Sem facilitar, a roteirista não escancara esse ode tão cedo, deixando claros os danos que a tradição (especialmente uma tão antiga e machista) traz para a sociedade. Paikea, em sua relativa androginia, surge terna, feliz com sua relação com o avô, demonstrando uma atitude menos feminina - indicando uma criação diferenciada. No entanto, sua voz é totalmente diferente ao entoar os cânticos, demonstrando uma imposição não consciente, muito menos inocente, mas totalmente inescapável em relação às regras tradicionais. Encabeçando o ótimo elenco (salvo o mediano Curtis) com uma performance espetacular, Castle-Hughes mostra essa passividade, essa incapacidade de mudar, através de olhares distantes, como que sempre procurando algo no mar, quase perdidos em sua inevitável melancolia. Tudo que ela faz é tão culpa dela quanto a morte de seu irmão gêmeo ao nascer. O roteiro usa o destino sem pudores, como carro-chefe da história, e alcança excelentes resultados - e mesmo a didática trilha da incrível Lisa Gerrard traz pura luz a essa cativante história. Os conflitos dramáticos estão longe da perfeição, sim, mas é um dos poucos problemas sérios do filme.

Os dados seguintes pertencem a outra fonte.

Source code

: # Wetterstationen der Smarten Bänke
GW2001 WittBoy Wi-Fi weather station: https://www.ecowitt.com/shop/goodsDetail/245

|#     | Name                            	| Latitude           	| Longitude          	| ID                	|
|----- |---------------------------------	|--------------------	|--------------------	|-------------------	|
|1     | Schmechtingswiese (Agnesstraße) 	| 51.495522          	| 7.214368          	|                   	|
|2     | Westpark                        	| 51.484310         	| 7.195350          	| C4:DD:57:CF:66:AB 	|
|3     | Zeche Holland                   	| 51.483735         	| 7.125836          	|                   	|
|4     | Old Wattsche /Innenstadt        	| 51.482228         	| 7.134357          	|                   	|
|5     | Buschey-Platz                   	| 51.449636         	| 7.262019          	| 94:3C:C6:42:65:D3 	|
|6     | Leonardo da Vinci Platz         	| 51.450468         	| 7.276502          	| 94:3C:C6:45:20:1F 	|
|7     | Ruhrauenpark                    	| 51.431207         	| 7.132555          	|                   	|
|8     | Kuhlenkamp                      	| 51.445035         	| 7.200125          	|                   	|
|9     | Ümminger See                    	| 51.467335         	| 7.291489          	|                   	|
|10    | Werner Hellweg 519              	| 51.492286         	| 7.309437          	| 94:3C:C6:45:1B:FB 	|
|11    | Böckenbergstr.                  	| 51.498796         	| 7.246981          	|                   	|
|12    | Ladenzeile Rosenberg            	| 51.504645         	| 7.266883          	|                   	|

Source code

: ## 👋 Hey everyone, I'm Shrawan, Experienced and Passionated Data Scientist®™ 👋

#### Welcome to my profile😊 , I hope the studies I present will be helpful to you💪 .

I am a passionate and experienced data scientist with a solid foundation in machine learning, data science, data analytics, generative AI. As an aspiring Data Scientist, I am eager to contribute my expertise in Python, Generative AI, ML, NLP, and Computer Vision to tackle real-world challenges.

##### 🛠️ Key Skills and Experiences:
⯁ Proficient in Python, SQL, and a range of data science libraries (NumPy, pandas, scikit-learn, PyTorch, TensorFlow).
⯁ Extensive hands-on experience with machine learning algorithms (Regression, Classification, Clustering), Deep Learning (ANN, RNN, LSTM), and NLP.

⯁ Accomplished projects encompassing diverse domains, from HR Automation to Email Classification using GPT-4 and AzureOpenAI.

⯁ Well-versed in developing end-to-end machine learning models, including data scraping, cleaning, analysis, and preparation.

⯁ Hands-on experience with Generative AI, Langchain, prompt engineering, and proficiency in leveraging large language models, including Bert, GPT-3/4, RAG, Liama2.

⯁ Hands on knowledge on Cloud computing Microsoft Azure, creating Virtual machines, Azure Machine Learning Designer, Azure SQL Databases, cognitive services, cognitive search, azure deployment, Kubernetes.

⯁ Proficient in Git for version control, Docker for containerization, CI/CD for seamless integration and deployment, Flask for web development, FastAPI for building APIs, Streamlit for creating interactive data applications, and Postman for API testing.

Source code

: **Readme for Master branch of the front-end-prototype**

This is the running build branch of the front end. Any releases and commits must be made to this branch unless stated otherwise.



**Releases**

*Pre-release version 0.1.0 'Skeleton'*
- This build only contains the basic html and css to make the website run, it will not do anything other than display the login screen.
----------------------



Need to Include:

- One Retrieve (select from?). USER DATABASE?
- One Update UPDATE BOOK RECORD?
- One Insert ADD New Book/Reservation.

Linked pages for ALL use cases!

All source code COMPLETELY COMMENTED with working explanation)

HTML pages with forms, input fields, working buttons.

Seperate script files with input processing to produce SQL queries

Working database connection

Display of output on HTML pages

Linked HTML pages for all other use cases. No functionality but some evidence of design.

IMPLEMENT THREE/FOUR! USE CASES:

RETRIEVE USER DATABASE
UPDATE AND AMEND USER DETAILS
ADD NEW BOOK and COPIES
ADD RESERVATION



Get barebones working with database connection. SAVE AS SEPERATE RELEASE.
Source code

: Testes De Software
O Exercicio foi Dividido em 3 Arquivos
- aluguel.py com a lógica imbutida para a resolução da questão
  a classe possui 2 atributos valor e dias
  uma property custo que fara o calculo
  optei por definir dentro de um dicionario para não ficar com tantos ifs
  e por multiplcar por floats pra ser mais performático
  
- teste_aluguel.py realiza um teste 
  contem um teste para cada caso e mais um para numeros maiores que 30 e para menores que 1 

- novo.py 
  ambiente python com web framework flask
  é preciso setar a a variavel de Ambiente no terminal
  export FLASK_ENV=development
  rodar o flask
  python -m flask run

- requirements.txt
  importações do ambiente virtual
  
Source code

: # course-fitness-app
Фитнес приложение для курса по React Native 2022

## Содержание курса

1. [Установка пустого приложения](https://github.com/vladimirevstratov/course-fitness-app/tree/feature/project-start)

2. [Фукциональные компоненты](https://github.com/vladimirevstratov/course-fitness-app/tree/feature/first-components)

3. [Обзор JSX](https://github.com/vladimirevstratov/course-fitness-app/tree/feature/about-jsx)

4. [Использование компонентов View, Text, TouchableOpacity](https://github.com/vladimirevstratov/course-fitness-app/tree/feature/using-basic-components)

A conciliação entre tradição e mudança é previsível, mas é o mote do filme, um anúncio feito, embora mais sutilmente que o normal (com conflitos que drenam a esperança de Pai, que só tem o destino a seu lado), bem cedo na narrativa. Logo, na cena de tirar o chão que é o discurso ao avô, os elementos mitológicos atacam com força, pegando a platéia (assim como a comunidade de Pai) de sopetão. A tradição é o respeito ao mito ancestral, e A Encantadora de Baleias mostra que tradição pode se aliar a mudanças, quando uma lenda sofre uma mutação a olhos vistos. E num filme tão ligado à tradição, a menção honrosa vai a Vicky Haughton, excelente no papel da avó da protagonista, que mostra um posicionamento não bom, nem ruim, mas humano perante tudo isso. E só ressalta, comparada à neta, como esta é algo além.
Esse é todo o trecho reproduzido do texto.